=== TASK STATEMENT ===
In the listing below, find the line with "Tagování commitů probíhá" and the line with "V DBS projektu". Repeat those two lines and all lines between them exactly.

=== EXTRACTED ENTRIES ===
——————

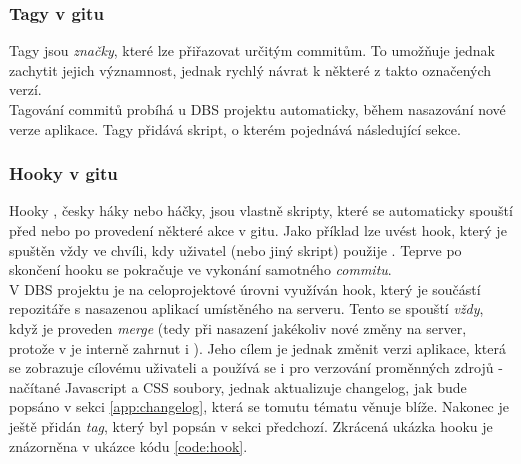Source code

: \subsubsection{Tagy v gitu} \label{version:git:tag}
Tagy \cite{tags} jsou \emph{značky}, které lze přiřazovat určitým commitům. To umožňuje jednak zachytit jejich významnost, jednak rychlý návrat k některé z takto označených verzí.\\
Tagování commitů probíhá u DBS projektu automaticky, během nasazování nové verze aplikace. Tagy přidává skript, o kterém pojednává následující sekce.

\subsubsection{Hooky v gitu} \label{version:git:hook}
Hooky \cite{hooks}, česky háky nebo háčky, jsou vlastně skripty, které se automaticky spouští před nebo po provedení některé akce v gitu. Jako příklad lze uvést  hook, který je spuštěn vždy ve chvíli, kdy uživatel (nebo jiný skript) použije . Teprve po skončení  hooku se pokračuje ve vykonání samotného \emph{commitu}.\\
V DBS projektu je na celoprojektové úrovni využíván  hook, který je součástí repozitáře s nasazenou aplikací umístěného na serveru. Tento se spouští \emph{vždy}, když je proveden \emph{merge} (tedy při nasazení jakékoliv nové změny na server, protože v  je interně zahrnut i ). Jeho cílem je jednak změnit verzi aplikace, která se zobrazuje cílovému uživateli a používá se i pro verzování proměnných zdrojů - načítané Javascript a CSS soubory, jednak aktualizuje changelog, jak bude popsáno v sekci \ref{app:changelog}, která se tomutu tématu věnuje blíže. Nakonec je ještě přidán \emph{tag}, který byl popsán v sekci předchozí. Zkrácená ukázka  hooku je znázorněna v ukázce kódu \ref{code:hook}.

——————

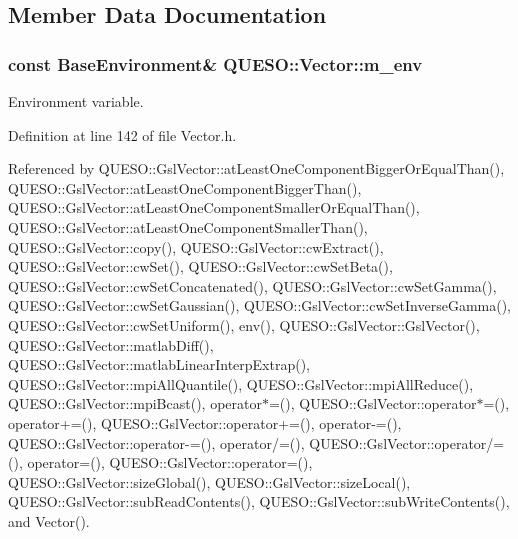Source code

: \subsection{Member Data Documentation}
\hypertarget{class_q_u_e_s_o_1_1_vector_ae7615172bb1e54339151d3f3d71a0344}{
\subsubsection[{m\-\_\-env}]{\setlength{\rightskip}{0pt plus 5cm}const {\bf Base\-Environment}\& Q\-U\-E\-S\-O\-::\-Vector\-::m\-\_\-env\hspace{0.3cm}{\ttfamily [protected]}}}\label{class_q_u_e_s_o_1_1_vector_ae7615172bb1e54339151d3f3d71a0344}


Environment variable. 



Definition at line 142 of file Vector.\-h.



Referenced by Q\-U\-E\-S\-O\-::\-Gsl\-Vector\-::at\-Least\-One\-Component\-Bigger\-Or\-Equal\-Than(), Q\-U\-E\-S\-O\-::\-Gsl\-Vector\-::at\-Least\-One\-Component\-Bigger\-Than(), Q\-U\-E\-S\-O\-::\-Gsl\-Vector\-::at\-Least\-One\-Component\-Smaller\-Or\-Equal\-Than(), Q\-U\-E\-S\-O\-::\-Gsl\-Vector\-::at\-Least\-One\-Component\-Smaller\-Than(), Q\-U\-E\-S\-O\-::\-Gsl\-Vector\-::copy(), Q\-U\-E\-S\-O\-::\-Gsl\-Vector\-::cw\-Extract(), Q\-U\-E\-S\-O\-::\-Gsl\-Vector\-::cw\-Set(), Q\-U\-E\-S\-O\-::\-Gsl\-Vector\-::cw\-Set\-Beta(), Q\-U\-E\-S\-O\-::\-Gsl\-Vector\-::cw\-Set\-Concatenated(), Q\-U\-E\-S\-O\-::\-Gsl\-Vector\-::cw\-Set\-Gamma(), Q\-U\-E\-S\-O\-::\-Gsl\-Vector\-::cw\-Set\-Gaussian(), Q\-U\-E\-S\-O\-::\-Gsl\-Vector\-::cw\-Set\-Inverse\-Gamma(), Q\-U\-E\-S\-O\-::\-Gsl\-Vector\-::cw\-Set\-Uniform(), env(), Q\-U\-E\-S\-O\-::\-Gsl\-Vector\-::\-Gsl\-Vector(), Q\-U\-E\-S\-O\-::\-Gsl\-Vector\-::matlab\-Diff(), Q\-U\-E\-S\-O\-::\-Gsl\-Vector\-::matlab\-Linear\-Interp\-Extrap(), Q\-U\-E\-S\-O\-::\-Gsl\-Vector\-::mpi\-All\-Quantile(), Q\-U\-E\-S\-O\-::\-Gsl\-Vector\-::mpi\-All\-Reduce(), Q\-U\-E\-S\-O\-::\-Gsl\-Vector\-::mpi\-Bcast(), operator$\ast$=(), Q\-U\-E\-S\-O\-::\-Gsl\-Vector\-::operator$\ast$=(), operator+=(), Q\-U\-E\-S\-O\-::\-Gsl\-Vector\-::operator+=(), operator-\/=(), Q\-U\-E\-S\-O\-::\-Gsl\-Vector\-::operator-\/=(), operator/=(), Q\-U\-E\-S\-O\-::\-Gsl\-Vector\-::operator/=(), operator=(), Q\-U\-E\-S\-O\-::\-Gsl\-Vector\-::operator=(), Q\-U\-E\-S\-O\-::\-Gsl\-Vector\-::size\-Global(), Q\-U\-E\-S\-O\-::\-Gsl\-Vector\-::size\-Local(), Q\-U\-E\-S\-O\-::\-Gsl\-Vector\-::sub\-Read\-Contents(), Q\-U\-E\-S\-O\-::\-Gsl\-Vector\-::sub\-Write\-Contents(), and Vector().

——————

=== WORKED SOLUTION ===
Tagování commitů probíhá u DBS projektu automaticky, během nasazování nové verze aplikace. Tagy přidává skript, o kterém pojednává následující sekce.

\subsubsection{Hooky v gitu} \label{version:git:hook}
Hooky \cite{hooks}, česky háky nebo háčky, jsou vlastně skripty, které se automaticky spouští před nebo po provedení některé akce v gitu. Jako příklad lze uvést  hook, který je spuštěn vždy ve chvíli, kdy uživatel (nebo jiný skript) použije . Teprve po skončení  hooku se pokračuje ve vykonání samotného \emph{commitu}.\\
V DBS projektu je na celoprojektové úrovni využíván  hook, který je součástí repozitáře s nasazenou aplikací umístěného na serveru. Tento se spouští \emph{vždy}, když je proveden \emph{merge} (tedy při nasazení jakékoliv nové změny na server, protože v  je interně zahrnut i ). Jeho cílem je jednak změnit verzi aplikace, která se zobrazuje cílovému uživateli a používá se i pro verzování proměnných zdrojů - načítané Javascript a CSS soubory, jednak aktualizuje changelog, jak bude popsáno v sekci \ref{app:changelog}, která se tomutu tématu věnuje blíže. Nakonec je ještě přidán \emph{tag}, který byl popsán v sekci předchozí. Zkrácená ukázka  hooku je znázorněna v ukázce kódu \ref{code:hook}.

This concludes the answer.